------ EXCERPTED DATA
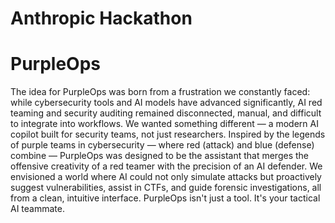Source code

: # Anthropic Hackathon

# PurpleOps
The idea for PurpleOps was born from a frustration we constantly faced: while cybersecurity tools and AI models have advanced significantly, AI red teaming and security auditing remained disconnected, manual, and difficult to integrate into workflows. We wanted something different — a modern AI copilot built for security teams, not just researchers.
Inspired by the legends of purple teams in cybersecurity — where red (attack) and blue (defense) combine — PurpleOps was designed to be the assistant that merges the offensive creativity of a red teamer with the precision of an AI defender. We envisioned a world where AI could not only simulate attacks but proactively suggest vulnerabilities, assist in CTFs, and guide forensic investigations, all from a clean, intuitive interface.
PurpleOps isn't just a tool. It's your tactical AI teammate.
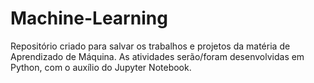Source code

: # Machine-Learning
Repositório criado para salvar os trabalhos e projetos da matéria de Aprendizado de Máquina. As atividades serão/foram desenvolvidas em Python, com o auxílio do Jupyter Notebook.
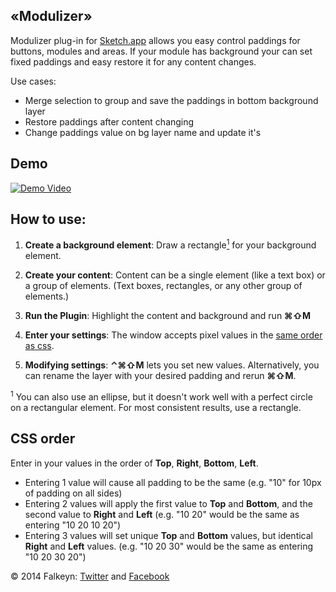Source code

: ## «Modulizer»

Modulizer plug-in for [Sketch.app](http://bohemiancoding.com/sketch/) allows you easy control paddings for buttons, modules and areas. If your module has background your can set fixed paddings and easy restore it for any content changes.

Use cases:
* Merge selection to group and save the paddings in bottom background layer
* Restore paddings after content changing
* Change paddings value on bg layer name and update it's



## Demo

[![Demo Video](https://dl.dropboxusercontent.com/u/3240668/sketch/ModulizerVideo.png)](http://youtu.be/7ZHsr-dmHHM)

## How to use:

1. **Create a background element**: Draw a rectangle<a href="#rectangle"><sup>1</sup></a> for your background element. 

2. **Create your content**: Content can be a single element (like a text box) or a group of elements. (Text boxes, rectangles, or any other group of elements.)

3. **Run the Plugin**: Highlight the content and background and run **&#8984;&#8679;M**

4. **Enter your settings**: The window accepts pixel values in the <a href="#css-order">same order as css</a>.

5. **Modifying settings**: **&#8963;&#8984;&#8679;M** lets you set new values. Alternatively, you can rename the layer with your desired padding and rerun **&#8984;&#8679;M**.

<sup name="rectangle">1</sup> You can also use an ellipse, but it doesn't work well with a perfect circle on a rectangular element. For most consistent results, use a rectangle.

## CSS order

<a name="css-order"></a>Enter in your values in the order of **Top**, **Right**, **Bottom**, **Left**. 

* Entering 1 value will cause all padding to be the same (e.g. "10" for 10px of padding on all sides)
* Entering 2 values will apply the first value to **Top** and **Bottom**, and the second value to **Right** and **Left** (e.g. "10 20" would be the same as entering "10 20 10 20")
* Entering 3 values will set unique **Top** and **Bottom** values, but identical **Right** and **Left** values. (e.g. "10 20 30" would be the same as entering "10 20 30 20")

© 2014 Falkeyn: [Twitter](https://twitter.com/falkeyn) and [Facebook](https://www.facebook.com/Falkeyn)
------------
> _TASK_
Give every line of the records above again, exactly, and omit the pictures.

> _RESPONSE BELOW_
Source code

: # Anthropic Hackathon

# PurpleOps
The idea for PurpleOps was born from a frustration we constantly faced: while cybersecurity tools and AI models have advanced significantly, AI red teaming and security auditing remained disconnected, manual, and difficult to integrate into workflows. We wanted something different — a modern AI copilot built for security teams, not just researchers.
Inspired by the legends of purple teams in cybersecurity — where red (attack) and blue (defense) combine — PurpleOps was designed to be the assistant that merges the offensive creativity of a red teamer with the precision of an AI defender. We envisioned a world where AI could not only simulate attacks but proactively suggest vulnerabilities, assist in CTFs, and guide forensic investigations, all from a clean, intuitive interface.
PurpleOps isn't just a tool. It's your tactical AI teammate.
Source code

: # Machine-Learning
Repositório criado para salvar os trabalhos e projetos da matéria de Aprendizado de Máquina. As atividades serão/foram desenvolvidas em Python, com o auxílio do Jupyter Notebook.
Source code

: ## «Modulizer»

Modulizer plug-in for [Sketch.app](http://bohemiancoding.com/sketch/) allows you easy control paddings for buttons, modules and areas. If your module has background your can set fixed paddings and easy restore it for any content changes.

Use cases:
* Merge selection to group and save the paddings in bottom background layer
* Restore paddings after content changing
* Change paddings value on bg layer name and update it's



## Demo

[![Demo Video](https://dl.dropboxusercontent.com/u/3240668/sketch/ModulizerVideo.png)](http://youtu.be/7ZHsr-dmHHM)

## How to use:

1. **Create a background element**: Draw a rectangle<a href="#rectangle"><sup>1</sup></a> for your background element. 

2. **Create your content**: Content can be a single element (like a text box) or a group of elements. (Text boxes, rectangles, or any other group of elements.)

3. **Run the Plugin**: Highlight the content and background and run **&#8984;&#8679;M**

4. **Enter your settings**: The window accepts pixel values in the <a href="#css-order">same order as css</a>.

5. **Modifying settings**: **&#8963;&#8984;&#8679;M** lets you set new values. Alternatively, you can rename the layer with your desired padding and rerun **&#8984;&#8679;M**.

<sup name="rectangle">1</sup> You can also use an ellipse, but it doesn't work well with a perfect circle on a rectangular element. For most consistent results, use a rectangle.

## CSS order

<a name="css-order"></a>Enter in your values in the order of **Top**, **Right**, **Bottom**, **Left**. 

* Entering 1 value will cause all padding to be the same (e.g. "10" for 10px of padding on all sides)
* Entering 2 values will apply the first value to **Top** and **Bottom**, and the second value to **Right** and **Left** (e.g. "10 20" would be the same as entering "10 20 10 20")
* Entering 3 values will set unique **Top** and **Bottom** values, but identical **Right** and **Left** values. (e.g. "10 20 30" would be the same as entering "10 20 30 20")

© 2014 Falkeyn: [Twitter](https://twitter.com/falkeyn) and [Facebook](https://www.facebook.com/Falkeyn)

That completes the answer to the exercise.